• _GIVEN DATA_:

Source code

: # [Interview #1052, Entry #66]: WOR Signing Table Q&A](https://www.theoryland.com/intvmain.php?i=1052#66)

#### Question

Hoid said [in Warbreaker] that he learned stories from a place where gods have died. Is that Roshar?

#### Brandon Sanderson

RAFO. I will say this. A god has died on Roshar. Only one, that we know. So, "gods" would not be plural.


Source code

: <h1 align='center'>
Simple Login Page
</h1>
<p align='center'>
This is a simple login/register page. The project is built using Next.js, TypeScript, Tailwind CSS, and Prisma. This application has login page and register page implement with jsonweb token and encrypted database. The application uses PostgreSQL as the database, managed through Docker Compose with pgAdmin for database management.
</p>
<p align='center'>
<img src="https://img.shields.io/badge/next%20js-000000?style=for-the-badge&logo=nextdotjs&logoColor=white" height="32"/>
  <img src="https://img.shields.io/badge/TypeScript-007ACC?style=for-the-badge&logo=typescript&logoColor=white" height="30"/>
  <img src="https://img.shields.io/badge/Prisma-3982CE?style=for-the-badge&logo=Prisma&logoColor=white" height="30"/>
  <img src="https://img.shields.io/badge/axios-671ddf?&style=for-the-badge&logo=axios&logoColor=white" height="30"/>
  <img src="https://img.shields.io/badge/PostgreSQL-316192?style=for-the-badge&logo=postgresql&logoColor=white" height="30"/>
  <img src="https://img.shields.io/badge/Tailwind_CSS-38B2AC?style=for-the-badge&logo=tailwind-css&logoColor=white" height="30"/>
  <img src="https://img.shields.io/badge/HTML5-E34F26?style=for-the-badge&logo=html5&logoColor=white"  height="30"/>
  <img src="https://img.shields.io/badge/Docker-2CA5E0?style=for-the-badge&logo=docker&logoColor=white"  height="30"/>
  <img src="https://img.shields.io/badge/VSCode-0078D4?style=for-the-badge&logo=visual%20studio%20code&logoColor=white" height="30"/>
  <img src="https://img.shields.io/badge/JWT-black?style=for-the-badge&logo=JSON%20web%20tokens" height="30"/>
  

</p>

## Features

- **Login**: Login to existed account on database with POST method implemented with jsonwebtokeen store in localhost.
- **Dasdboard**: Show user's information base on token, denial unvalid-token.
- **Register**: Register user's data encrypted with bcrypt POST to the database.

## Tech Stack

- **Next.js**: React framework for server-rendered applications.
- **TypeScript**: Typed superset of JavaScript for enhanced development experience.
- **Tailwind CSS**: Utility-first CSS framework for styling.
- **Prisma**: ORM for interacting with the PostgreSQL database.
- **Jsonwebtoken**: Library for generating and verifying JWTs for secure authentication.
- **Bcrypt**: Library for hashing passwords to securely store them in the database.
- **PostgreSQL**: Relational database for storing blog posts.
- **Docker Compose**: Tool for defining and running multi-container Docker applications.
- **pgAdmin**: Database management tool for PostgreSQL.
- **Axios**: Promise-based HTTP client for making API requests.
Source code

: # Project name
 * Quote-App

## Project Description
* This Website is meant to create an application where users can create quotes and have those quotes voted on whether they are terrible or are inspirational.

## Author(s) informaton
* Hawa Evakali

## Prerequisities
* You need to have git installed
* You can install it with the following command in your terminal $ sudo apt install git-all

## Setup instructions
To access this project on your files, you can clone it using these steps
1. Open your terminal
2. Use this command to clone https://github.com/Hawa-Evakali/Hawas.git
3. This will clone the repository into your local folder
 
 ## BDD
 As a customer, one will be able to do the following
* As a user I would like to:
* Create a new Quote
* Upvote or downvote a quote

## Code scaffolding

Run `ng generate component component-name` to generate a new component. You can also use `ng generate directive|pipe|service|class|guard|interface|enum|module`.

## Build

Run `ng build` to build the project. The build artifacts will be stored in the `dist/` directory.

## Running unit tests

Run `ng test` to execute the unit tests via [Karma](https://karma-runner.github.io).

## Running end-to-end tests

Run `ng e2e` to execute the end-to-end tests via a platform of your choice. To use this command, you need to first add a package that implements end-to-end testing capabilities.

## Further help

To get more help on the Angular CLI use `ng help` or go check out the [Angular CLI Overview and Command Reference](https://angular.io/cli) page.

• _WHAT TO PRODUCE_: Above are the entries. Output exactly the lines beginning with the line that has "To access this" and ending with the line that has "user I would".

• _ANSWER FOR THIS EXERCISE_:
To access this project on your files, you can clone it using these steps
1. Open your terminal
2. Use this command to clone https://github.com/Hawa-Evakali/Hawas.git
3. This will clone the repository into your local folder
 
 ## BDD
 As a customer, one will be able to do the following
* As a user I would like to:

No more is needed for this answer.